Well, if you’re looking for Eloy Jimenez, the Cubs’ consensus #1 prospect, you might start your search at the top of Baseball Prospectus’ Midseason Top 50 Prospectus update … like really close to the top:
- Yoan Moncada, 2B (White Sox)
- Amed Rosario, SS (Mets)
- Francisco Mejia, C (Indians)
- Victor Robles, CF (Nationals)
- Rafael Devers, 3B (Red Sox)
- Brendan Rodgers, SS (Rockies)
- Gleyber Torres, IF (Yankees)
- Eloy Jimenez, OF (Cubs)
- Alex Reyes, RHP (Cardinals)
- Lewis Brinson, OF (Brewers)
Indeed, Jimenez has been ranked as MLB’s eighth best overall prospect and second best outfield prospect, according to Baseball Prospectus. Indeed, he falls in right behind the former Chicago Cub shortstop prospect Gleyber Torres (who was traded as part of the package for Aroldis Chapman last July). It’s one hell of a ranking for Jimenez, but is certainly well-deserved.
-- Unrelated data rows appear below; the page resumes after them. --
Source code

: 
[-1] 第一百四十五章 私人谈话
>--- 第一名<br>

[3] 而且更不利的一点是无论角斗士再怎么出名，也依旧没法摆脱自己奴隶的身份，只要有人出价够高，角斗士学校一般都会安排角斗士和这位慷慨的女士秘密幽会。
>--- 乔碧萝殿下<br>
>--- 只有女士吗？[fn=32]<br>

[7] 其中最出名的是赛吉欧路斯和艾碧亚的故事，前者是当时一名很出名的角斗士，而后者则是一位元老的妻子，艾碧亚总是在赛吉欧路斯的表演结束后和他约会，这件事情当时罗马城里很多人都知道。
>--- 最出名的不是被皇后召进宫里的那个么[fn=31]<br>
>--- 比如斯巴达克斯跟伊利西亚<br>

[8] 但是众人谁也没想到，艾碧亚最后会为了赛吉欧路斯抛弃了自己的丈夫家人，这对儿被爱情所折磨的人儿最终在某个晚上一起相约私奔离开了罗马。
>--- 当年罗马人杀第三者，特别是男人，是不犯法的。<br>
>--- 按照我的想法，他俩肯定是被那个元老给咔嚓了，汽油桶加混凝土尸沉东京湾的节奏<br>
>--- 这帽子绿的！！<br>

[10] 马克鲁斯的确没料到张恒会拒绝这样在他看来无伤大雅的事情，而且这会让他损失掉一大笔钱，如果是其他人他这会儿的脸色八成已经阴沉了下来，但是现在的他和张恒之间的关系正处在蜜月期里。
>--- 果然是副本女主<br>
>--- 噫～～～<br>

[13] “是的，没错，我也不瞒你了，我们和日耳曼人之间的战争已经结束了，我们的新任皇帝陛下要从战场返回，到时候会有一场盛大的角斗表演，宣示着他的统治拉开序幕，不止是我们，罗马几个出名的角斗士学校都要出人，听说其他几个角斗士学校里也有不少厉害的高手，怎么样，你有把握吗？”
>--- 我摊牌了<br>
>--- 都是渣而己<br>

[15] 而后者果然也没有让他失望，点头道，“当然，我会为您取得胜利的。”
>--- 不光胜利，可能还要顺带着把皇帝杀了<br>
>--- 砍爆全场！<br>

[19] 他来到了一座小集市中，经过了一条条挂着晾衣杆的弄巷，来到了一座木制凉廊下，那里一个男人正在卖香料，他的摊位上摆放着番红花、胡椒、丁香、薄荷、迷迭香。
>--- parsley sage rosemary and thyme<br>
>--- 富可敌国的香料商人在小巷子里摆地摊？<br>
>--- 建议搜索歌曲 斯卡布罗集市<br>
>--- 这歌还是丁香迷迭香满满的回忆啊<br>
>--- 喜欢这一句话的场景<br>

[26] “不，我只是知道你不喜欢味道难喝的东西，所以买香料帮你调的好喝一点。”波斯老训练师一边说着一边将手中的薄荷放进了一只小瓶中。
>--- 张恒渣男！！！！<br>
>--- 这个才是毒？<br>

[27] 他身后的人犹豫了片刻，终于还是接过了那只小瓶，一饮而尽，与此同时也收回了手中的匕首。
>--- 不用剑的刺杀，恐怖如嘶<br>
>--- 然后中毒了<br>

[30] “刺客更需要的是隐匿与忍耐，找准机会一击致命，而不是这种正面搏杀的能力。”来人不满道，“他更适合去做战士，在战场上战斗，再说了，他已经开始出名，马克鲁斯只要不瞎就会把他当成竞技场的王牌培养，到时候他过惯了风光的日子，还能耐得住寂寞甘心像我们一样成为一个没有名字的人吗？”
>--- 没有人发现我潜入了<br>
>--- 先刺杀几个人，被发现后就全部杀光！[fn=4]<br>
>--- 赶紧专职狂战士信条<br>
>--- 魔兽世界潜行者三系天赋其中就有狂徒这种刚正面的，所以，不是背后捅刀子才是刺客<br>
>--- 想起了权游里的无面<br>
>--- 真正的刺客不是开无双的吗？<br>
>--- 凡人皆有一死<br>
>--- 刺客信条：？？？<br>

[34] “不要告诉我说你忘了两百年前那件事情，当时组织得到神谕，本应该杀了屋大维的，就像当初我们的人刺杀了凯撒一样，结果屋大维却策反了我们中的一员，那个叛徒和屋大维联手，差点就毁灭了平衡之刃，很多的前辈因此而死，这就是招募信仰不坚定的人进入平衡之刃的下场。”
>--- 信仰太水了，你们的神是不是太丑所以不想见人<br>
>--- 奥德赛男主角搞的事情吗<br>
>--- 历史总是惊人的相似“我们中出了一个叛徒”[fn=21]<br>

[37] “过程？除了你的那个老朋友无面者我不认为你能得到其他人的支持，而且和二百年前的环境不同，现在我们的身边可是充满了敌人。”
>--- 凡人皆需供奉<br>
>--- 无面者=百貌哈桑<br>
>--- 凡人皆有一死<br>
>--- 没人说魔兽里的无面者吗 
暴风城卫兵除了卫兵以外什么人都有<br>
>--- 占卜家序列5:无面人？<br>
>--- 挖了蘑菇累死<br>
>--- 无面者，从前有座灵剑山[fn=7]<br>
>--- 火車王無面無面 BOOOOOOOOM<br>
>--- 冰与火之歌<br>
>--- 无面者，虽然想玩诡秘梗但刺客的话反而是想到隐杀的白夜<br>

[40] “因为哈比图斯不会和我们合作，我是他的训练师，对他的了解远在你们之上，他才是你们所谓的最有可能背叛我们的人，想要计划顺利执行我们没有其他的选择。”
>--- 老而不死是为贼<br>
After starting the season late with a shoulder injury, Jimenez has continued to dominate at the dish. Through his first 39 games at High-A (the highest level he’s yet reached), Jimenez has slashed .276/.356/.510. And at roughly 20.5 years old, Jimenez is a full two years younger than the average player at that level (while hitting 37% better than the league average player). Which, wow.
At Baseball Prospectus, each player in the Top 50 Midseason Update gets their own brief writeup on why they might succeed and why they might fail, and Jimenez’s is plenty exciting:
While he’ll succeed: Jimenez is the first prospect on our list that is likely to end up pretty far right on the defensive spectrum. So you’d expect a hell of a bat. Jimenez looks like he will deliver with thirty home run pop and more hit tool utility and approach than you’d expect from the still-accurate-descriptor “classic right field profile.”
If Jimenez really has 30-homer power with the ability to deliver more than just slugging at the plate, the Cubs will have stumbled into a ridiculously useful player – one they’ll move other guys around to accommodate (though we have plenty of time before it comes to that);
But I’m sure you’re wondering what the flip side is. Well, according to BP, the reason Jimenez might fail is because his defense isn’t necessarily a strength (to put it kindle). In other words, if his bat doesn’t succeed he won’t have anything to fall back on, like many other top prospects do. In fact, his defense is considered worse than any of the seven prospects ahead of him … but, honestly, that isn’t all that discouraging (and it’s not like we haven’t seen him make fantastic defensive plays before).
By any measure, this is a wonderfully high ranking for the Cubs best prospect and a positive sign for the future. If he manages to stick with the Cubs through the trade season, you might even expect him to finish the year at Double-A Tennessee. It would be an aggressive promotion for Jimenez, but he’s done nothing but mash everywhere he goes. Let’s see if he can make the jump and inch closer to Chicago.